BEGIN Records for the exercise

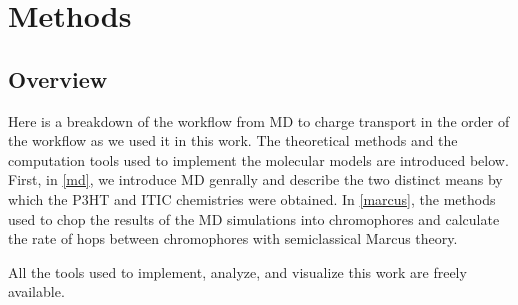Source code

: \chapter{Methods}
\label{chap:methods}
\section{Overview}

Here is a breakdown of the workflow from MD to charge transport in the order of the workflow as we used it in
this work. 
The theoretical methods and the computation tools used to implement the molecular models are introduced
below. First, in \autoref{md}, we introduce MD genrally and describe the two distinct means by 
which the P3HT and ITIC chemistries were obtained. In \autoref{marcus}, the methods used to chop the
results of the MD simulations into chromophores and calculate the rate of hops between chromophores with 
semiclassical Marcus theory. 
 
All the tools used to implement, analyze, and
visualize this work are freely available. 

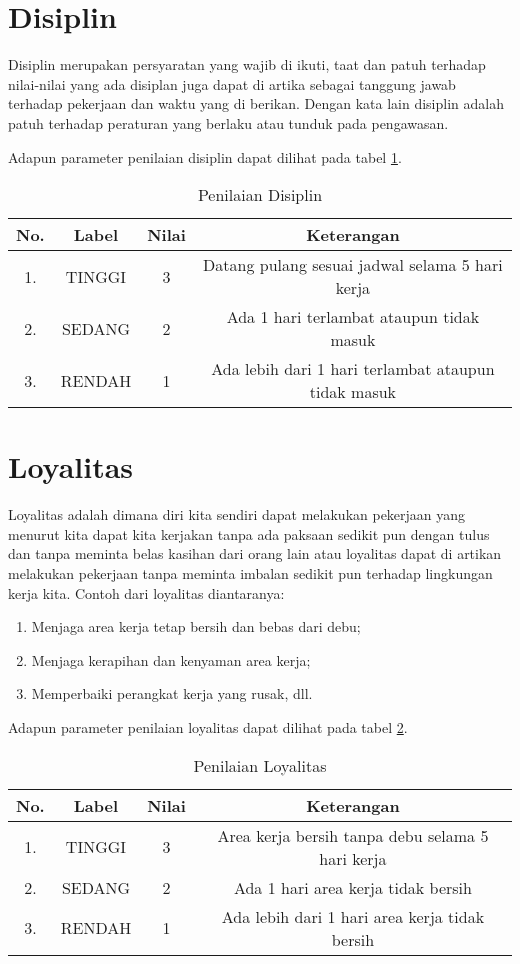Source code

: \section{Disiplin}
Disiplin merupakan persyaratan yang wajib di ikuti, taat dan patuh terhadap nilai-nilai yang ada disiplan juga dapat di artika sebagai tanggung jawab terhadap pekerjaan dan waktu yang di berikan. Dengan kata lain disiplin adalah patuh terhadap peraturan yang berlaku
atau tunduk pada pengawasan.

Adapun parameter penilaian disiplin dapat dilihat pada tabel \ref{tab:nilaidisiplin}.

\begin{table}[H]
\caption{Penilaian Disiplin}
\centering
\begin{tabular}{|c|c|c|c|}
\hline
\textbf{No.}&\textbf{Label}&\textbf{Nilai}&\textbf{Keterangan}\\
\hline
1.&TINGGI&3&Datang pulang sesuai jadwal selama 5 hari kerja\\
\hline
2.&SEDANG&2&Ada 1 hari terlambat ataupun tidak masuk\\
\hline
3.&RENDAH&1&Ada lebih dari 1 hari terlambat ataupun tidak masuk\\
\hline
\end{tabular}
\label{tab:nilaidisiplin}
\end{table}

\section{Loyalitas}
Loyalitas adalah dimana diri kita sendiri dapat melakukan pekerjaan yang menurut kita dapat kita kerjakan tanpa ada paksaan sedikit pun
dengan tulus dan tanpa meminta belas kasihan dari orang lain atau loyalitas dapat di artikan melakukan pekerjaan tanpa meminta imbalan sedikit pun terhadap lingkungan kerja kita.
Contoh dari loyalitas diantaranya:
\begin{enumerate}
\item Menjaga area kerja tetap bersih dan bebas dari debu;
\item Menjaga kerapihan dan kenyaman area kerja;
\item Memperbaiki perangkat kerja yang rusak, dll.
\end{enumerate}
Adapun parameter penilaian loyalitas dapat dilihat pada tabel \ref{tab:nilailoyalitas}.

\begin{table}[H]
\caption{Penilaian Loyalitas}
\centering
\begin{tabular}{|c|c|c|c|}
\hline
\textbf{No.}&\textbf{Label}&\textbf{Nilai}&\textbf{Keterangan}\\
\hline
1.&TINGGI&3&Area kerja bersih tanpa debu selama 5 hari kerja\\
\hline
2.&SEDANG&2&Ada 1 hari area kerja tidak bersih\\
\hline
3.&RENDAH&1&Ada lebih dari 1 hari area kerja tidak bersih\\
\hline
\end{tabular}
\label{tab:nilailoyalitas}
\end{table}

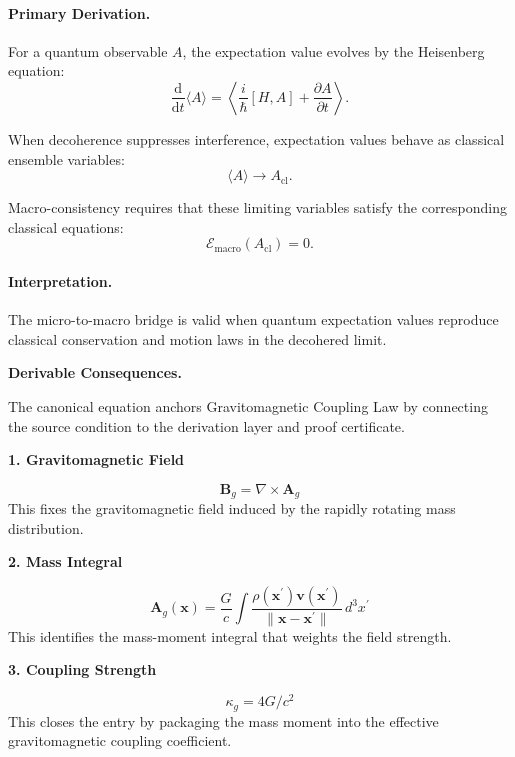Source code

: \paragraph{Primary Derivation.}
For a quantum observable $A$, the expectation value evolves by the Heisenberg equation:
\begin{equation}
\frac{\mathrm{d}}{\mathrm{d}t}\langle A\rangle
=
\left\langle
\frac{i}{\hbar}[H,A]
+
\frac{\partial A}{\partial t}
\right\rangle .
\end{equation}

When decoherence suppresses interference, expectation values behave as classical ensemble variables:
\begin{equation}
\langle A\rangle
\rightarrow
A_{\mathrm{cl}}.
\end{equation}

Macro-consistency requires that these limiting variables satisfy the corresponding classical equations:
\begin{equation}
\boxed{
\mathcal{E}_{\mathrm{macro}}(A_{\mathrm{cl}})=0 .
}
\end{equation}

\paragraph{Interpretation.}
The micro-to-macro bridge is valid when quantum expectation values reproduce classical conservation and motion laws in the decohered limit.

\par\vspace{0.35em}
\noindent\textbf{Derivable Consequences.}\quad
\begingroup
\footnotesize
\raggedright
The canonical equation anchors Gravitomagnetic Coupling Law by connecting the source condition to the derivation layer and proof certificate.
\par\endgroup

\noindent\textbf{1. Gravitomagnetic Field}\par
\[
\mathbf{B}_{g}=\nabla\times\mathbf{A}_{g}
\]
\noindent This fixes the gravitomagnetic field induced by the rapidly rotating mass distribution.\par
\noindent\textbf{2. Mass Integral}\par
\[
\mathbf{A}_{g}(\mathbf{x})=\frac{G}{c}\int \frac{\rho(\mathbf{x}^{\prime})\mathbf{v}(\mathbf{x}^{\prime})}{\lVert\mathbf{x}-\mathbf{x}^{\prime}\rVert}\,d^{3}x^{\prime}
\]
\noindent This identifies the mass-moment integral that weights the field strength.\par
\noindent\textbf{3. Coupling Strength}\par
\[
\kappa_{g}=4G/c^{2}
\]
\noindent This closes the entry by packaging the mass moment into the effective gravitomagnetic coupling coefficient.\par

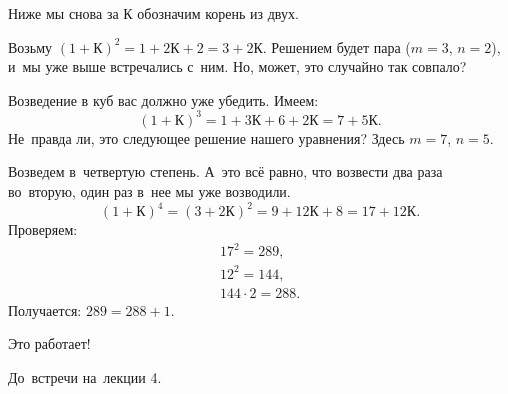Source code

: Ниже мы снова за $\text{К}$ обозначим корень из двух.

Возьму $(1+\text{К})^{2}=1+2\text{К}+2=3+2\text{К}$. Решением будет пара ($m=3$, $n=2$),
и~мы уже выше встречались с~ним. Но, может, это случайно так совпало?

Возведение в куб вас должно уже убедить. Имеем:
$$
(1+\text{К})^{3}=1+3\text{К}+6+2\text{К}=7+5\text{К}.
$$
Не~правда ли, это следующее решение нашего уравнения? Здесь $m=7$, $n=5$.

Возведем в~четвертую степень. А~это всё равно, что возвести два раза во~вторую, один раз в~нее мы уже возводили.
$$
(1+\text{К})^{4}=(3+2\text{К})^{2}=9+12\text{К}+8=17+12\text{К}.
$$
Проверяем:
\begin{gather*}
17^{2} =289,\\
12^{2}=144,\\
144\cdot 2=288.
\end{gather*}
Получается: $289=288+1$.

Это работает!

До~встречи на~лекции 4.

\endinput
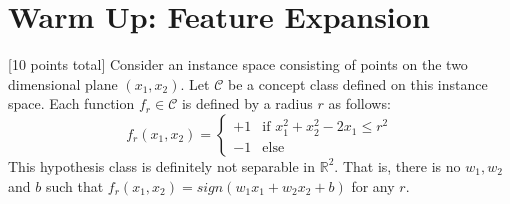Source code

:\section{Warm Up: Feature Expansion}
\label{sec:feature-expansion}

[10 points total] Consider an instance space consisting of points on
the two dimensional plane $(x_1,x_2)$. Let $\mathcal{C}$ be a concept
class defined on this instance space. Each function
$f_r \in \mathcal{C}$ is defined by a radius $r$ as follows:
\[
f_r(x_1, x_2) = 
\begin{cases}
  +1  & \text{if } x_1^2 +x_2^2 - 2x_1 \leq r^2 \\
  -1 & \text{else}
\end{cases}
\]
This hypothesis class is definitely not separable in $\mathbb{R}^2$.
That is, there is no $w_1, w_2$ and $b$ such that $f_r(x_1, x_2) =
sign(w_1 x_1 + w_2 x_2 + b)$ for any $r$. 

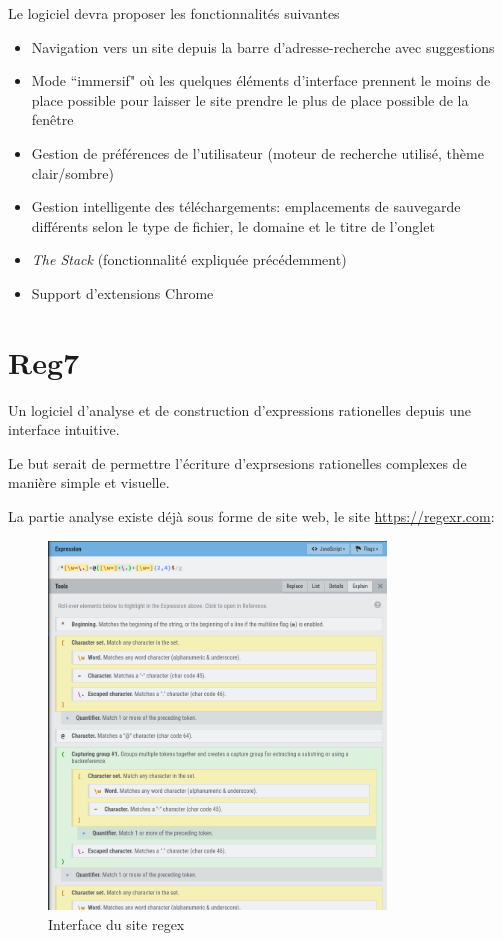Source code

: \documentclass{article}
\begin{document}
Le logiciel devra proposer les fonctionnalités suivantes

\begin{itemize}
    \item Navigation vers un site depuis la barre d'adresse-recherche avec suggestions
    \item Mode ``immersif" où les quelques éléments d'interface prennent le moins de place possible pour laisser le site prendre le plus de place possible de la fenêtre
    \item Gestion de préférences de l'utilisateur (moteur de recherche utilisé, thème clair/sombre)
    \item Gestion intelligente des téléchargements: emplacements de sauvegarde différents selon le type de fichier, le domaine et le titre de l'onglet
    \item \emph{The Stack} (fonctionnalité expliquée précédemment)
    \item Support d'extensions Chrome
\end{itemize}

\newpage


\newpage

\section{Reg7}

Un logiciel d'analyse et de construction d'expressions rationelles depuis une interface intuitive.

Le but serait de permettre l'écriture d'exprsesions rationelles complexes de manière simple et visuelle.

La partie analyse existe déjà sous forme de site web, le site \url{https://regexr.com}:

\begin{figure}[H]
    \centering
    \includegraphics[width=0.8\textwidth]{regexr.com.png}
    \caption{Interface du site regex}
    \label{fig:reg7:regexr}
\end{figure}
\end{document}
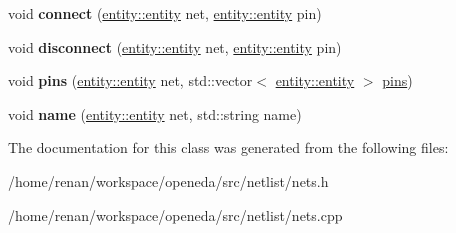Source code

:\begin{DoxyCompactItemize}
\item 
\hypertarget{classophidian_1_1netlist_1_1nets_aef35861695fc28ecc4b71a00e24adf97}{void {\bfseries connect} (\hyperlink{classophidian_1_1entity_1_1entity}{entity\-::entity} net, \hyperlink{classophidian_1_1entity_1_1entity}{entity\-::entity} pin)}\label{classophidian_1_1netlist_1_1nets_aef35861695fc28ecc4b71a00e24adf97}

\item 
\hypertarget{classophidian_1_1netlist_1_1nets_a1477fd894470960f368ee16a5029075f}{void {\bfseries disconnect} (\hyperlink{classophidian_1_1entity_1_1entity}{entity\-::entity} net, \hyperlink{classophidian_1_1entity_1_1entity}{entity\-::entity} pin)}\label{classophidian_1_1netlist_1_1nets_a1477fd894470960f368ee16a5029075f}

\item 
\hypertarget{classophidian_1_1netlist_1_1nets_a0a7db9d745a634a1e63373aef9b72630}{void {\bfseries pins} (\hyperlink{classophidian_1_1entity_1_1entity}{entity\-::entity} net, std\-::vector$<$ \hyperlink{classophidian_1_1entity_1_1entity}{entity\-::entity} $>$ \hyperlink{classophidian_1_1netlist_1_1pins}{pins})}\label{classophidian_1_1netlist_1_1nets_a0a7db9d745a634a1e63373aef9b72630}

\item 
\hypertarget{classophidian_1_1netlist_1_1nets_a011db22f9fede13f3bdb91f917c3d775}{void {\bfseries name} (\hyperlink{classophidian_1_1entity_1_1entity}{entity\-::entity} net, std\-::string name)}\label{classophidian_1_1netlist_1_1nets_a011db22f9fede13f3bdb91f917c3d775}

\end{DoxyCompactItemize}


The documentation for this class was generated from the following files\-:\begin{DoxyCompactItemize}
\item 
/home/renan/workspace/openeda/src/netlist/nets.\-h\item 
/home/renan/workspace/openeda/src/netlist/nets.\-cpp\end{DoxyCompactItemize}
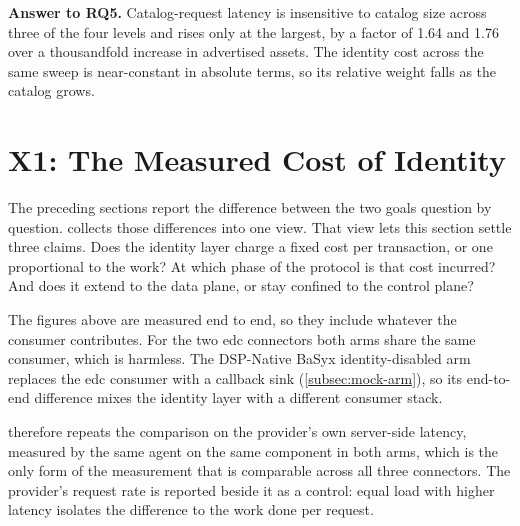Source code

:\textbf{Answer to RQ5.} Catalog-request latency is insensitive to catalog size across three of the four levels and rises only at the largest, by a factor of 1.64 and 1.76 over a thousandfold increase in advertised assets. The identity cost across the same sweep is near-constant in absolute terms, so its relative weight falls as the catalog grows.

\section{X1: The Measured Cost of Identity}\label{sec:x1-overhead}


The preceding sections report the difference between the two goals question by question.  collects those differences into one view. That view lets this section settle three claims. Does the identity layer charge a fixed cost per transaction, or one proportional to the work? At which phase of the protocol is that cost incurred? And does it extend to the data plane, or stay confined to the control plane?

\begin{table}[H]
    \centering
    \begin{threeparttable}
    \small
    \setlength{\tabcolsep}{5pt}
    \small
    \setlength{\tabcolsep}{4pt}
    
    \end{threeparttable}
    \caption[Identity overhead per connector and metric]{Identity overhead X1 per connector and metric, as the difference between the identity-enabled and identity-disabled goals.}
    \label{tab:x1-overhead}
\end{table}

The figures above are measured end to end, so they include whatever the consumer
contributes. For the two \gls{edc} connectors both arms share the same consumer, which is harmless. The DSP-Native BaSyx identity-disabled arm replaces the \gls{edc} consumer with a callback sink (\cref{subsec:mock-arm}), so its end-to-end difference mixes the identity layer with a different consumer stack.

 therefore repeats the comparison on the provider's own server-side latency, measured by
the same agent on the same component in both arms, which is the only form of the
measurement that is comparable across all three connectors. The provider's request rate
is reported beside it as a control: equal load with higher latency isolates the
difference to the work done per request.

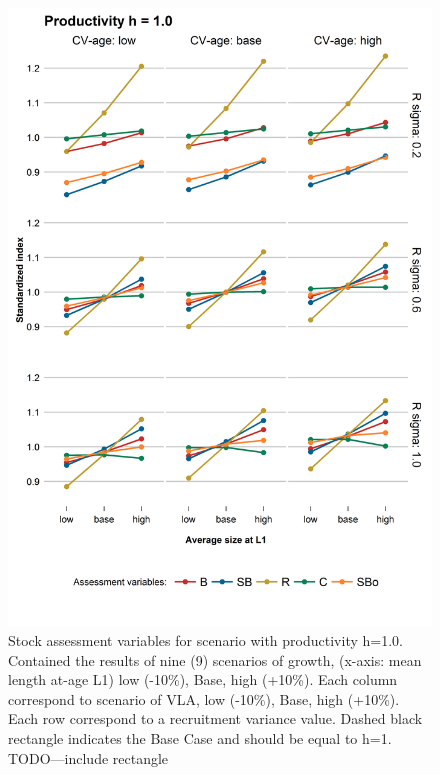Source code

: \begin{figure}[hbtp]
	\begin{center}
\includegraphics[width=0.70\columnwidth]{figures/steepness-10-estado.png}
  \end{center}
\caption{Stock assessment variables for scenario with productivity h=1.0. Contained the results of nine (9) scenarios of growth, (x-axis: mean length at-age L1) low (-10\%), Base, high (+10\%). Each column correspond to scenario of VLA, low (-10\%), Base, high (+10\%). Each row correspond to a recruitment variance value. Dashed black rectangle indicates the Base Case and should be equal to h=1. TODO---include rectangle}
\label{figure1}
\end{figure}


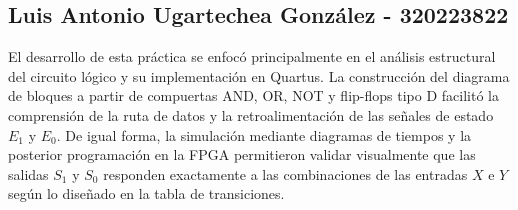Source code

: \documentclass[12pt, letterpaper]{article}
\begin{document}
\subsection*{Luis Antonio Ugartechea González - 320223822}

El desarrollo de esta práctica se enfocó principalmente en el análisis estructural del circuito lógico y su implementación en Quartus. La construcción del diagrama de bloques a partir de compuertas AND, OR, NOT y flip-flops tipo D facilitó la comprensión de la ruta de datos y la retroalimentación de las señales de estado $E_1$ y $E_0$. De igual forma, la simulación mediante diagramas de tiempos y la posterior programación en la FPGA permitieron validar visualmente que las salidas $S_1$ y $S_0$ responden exactamente a las combinaciones de las entradas $X$ e $Y$ según lo diseñado en la tabla de transiciones.

% 
\end{document}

END Records for the exercise

Your objective
Among the lines of the entries, count those containing the string "Menjaga" and give only the number.

The answer
2